If you are considering a career as a physical therapist, you will need an undergraduate degree in a science-related field as well as a professional Doctor of Physical Therapy degree. Find out more about the career advantages and salary for this position.
Physical therapists work with patients to help them retrain injured or debilitated muscles by moving, stretching and strengthening various parts of the body. To become a physical therapist, a person must obtain a professional degree, usually a doctorate in physical therapy. College programs in physical therapy are typically a combination of coursework and clinical rotations. Additionally, states require individuals to be licensed to legally work as physical therapists.
|Required Education||Undergraduate degree in a related field, plus a Doctor of Physical Therapy|
|Licensing||Mandatory; students must pass the National Physical Therapy Examination|
|Projected Job Growth (2014-2024)||34%*|
|Median Salary (2015)||$84,020*|
Source: *U.S. Bureau of Labor Statistics
Education Required for Physical Therapists
Prospective physical therapists have options in areas of study at the undergraduate level. A student may choose to enroll in a major that includes significant science coursework, such as biology, anatomy and physiology. Alternatively, some schools offer a pre-physical therapy major in their health and physical education departments. These curricula may require courses in science and health-related topics, including exercise physiology, physical education methods and personal wellness.
Physical therapists need a graduate degree. These programs have varying requirements for admittance, which may include minimum standards for grade point average, standardized test scores or volunteer hours. Many programs also have prerequisite coursework requirements.

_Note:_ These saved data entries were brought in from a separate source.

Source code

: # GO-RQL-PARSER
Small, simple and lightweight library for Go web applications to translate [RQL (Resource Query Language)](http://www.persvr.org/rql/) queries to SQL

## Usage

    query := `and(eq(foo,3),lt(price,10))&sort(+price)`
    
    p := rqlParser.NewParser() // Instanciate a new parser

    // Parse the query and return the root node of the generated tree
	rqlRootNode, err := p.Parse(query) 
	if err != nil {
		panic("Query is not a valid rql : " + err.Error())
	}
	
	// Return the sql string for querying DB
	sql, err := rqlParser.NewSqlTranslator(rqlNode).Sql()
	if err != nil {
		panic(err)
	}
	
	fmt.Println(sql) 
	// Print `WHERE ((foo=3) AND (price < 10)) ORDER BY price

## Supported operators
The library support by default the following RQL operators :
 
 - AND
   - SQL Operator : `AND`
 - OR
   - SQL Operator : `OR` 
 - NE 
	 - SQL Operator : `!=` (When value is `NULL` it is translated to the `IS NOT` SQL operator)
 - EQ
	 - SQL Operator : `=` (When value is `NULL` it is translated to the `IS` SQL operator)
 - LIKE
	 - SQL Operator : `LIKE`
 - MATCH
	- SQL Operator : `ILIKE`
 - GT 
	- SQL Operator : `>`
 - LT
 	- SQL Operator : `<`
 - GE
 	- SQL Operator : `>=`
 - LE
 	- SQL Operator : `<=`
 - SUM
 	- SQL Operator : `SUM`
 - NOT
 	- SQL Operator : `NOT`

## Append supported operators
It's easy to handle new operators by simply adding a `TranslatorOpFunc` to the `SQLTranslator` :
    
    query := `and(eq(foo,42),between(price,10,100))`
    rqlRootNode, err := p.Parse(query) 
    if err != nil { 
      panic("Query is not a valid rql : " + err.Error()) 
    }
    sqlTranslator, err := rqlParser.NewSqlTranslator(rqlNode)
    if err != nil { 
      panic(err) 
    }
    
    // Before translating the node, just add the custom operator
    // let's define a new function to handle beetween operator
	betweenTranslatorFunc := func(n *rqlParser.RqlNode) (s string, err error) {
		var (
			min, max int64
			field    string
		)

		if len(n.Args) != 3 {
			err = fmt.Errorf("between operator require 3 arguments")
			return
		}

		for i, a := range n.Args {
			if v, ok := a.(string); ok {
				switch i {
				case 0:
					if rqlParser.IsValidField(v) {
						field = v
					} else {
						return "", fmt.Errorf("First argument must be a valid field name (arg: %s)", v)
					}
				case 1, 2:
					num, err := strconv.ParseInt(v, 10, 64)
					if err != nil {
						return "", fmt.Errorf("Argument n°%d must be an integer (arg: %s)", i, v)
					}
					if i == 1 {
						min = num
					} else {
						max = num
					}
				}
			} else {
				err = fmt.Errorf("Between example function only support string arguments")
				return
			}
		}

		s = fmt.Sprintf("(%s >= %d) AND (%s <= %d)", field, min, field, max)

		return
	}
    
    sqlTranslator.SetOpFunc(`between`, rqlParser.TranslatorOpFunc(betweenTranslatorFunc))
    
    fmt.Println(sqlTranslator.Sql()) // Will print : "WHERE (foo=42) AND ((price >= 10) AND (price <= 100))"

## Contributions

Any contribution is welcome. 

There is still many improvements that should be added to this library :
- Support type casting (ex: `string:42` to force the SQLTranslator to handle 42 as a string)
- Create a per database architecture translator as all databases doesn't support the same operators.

Doctor of Physical Therapy (DPT) programs train students in the procedures of diagnosis and treatment. Coursework covers topics in anatomy and procedures in physical therapy, such as therapeutic applications and exercise. Some DPT programs include integration and assessment courses that allow students to apply the techniques they've learned through simulations.
Clinical clerkships in DPT programs place students in healthcare facilities under the supervision of licensed physical therapists. Students may undergo an introductory practicum where they observe a workplace. Some clerkships may be part-time and integrated with coursework, while more advanced clerkships are full-time. These experiences cover different methods of physical therapy, including rehabilitation and acute care.
Students may consider programs that are accredited by the Commission on Accreditation of Physical Therapy Education (CAPTE). This organization is recognized by the U.S. Department of Education and the Council on Higher Education Accreditation as the only accrediting agency for physical therapy programs. According to the CAPTE, graduating from an accredited program is required to sit for a licensing exam (www.capteonline.org).
Besides graduating from an accredited program, states typically require a passing score on the National Physical Therapy Examination as part of the licensing requirements. Many states require a jurisprudence exam that tests individuals on the laws of that state. To remain licensed, continuing education standards may need to be met.
Employment Outlook and Salary Information
Jobs for physical therapists were expected to grow 34% from 2014-2024, according to the U.S. Bureau of Labor Statistics (BLS), which is significantly faster than the national average of 7% for all occupations. The BLS also revealed an annual median salary of $84,020 for physical therapists in 2015.
Physical therapists help a patient strengthen, move or stretch muscles and parts of their body. They are required to have a graduate degree and state licensure. Demand for physical therapists is strong, as job growth is expected to be much faster than the average for all occupations, rising 34% from 2014 through 2024.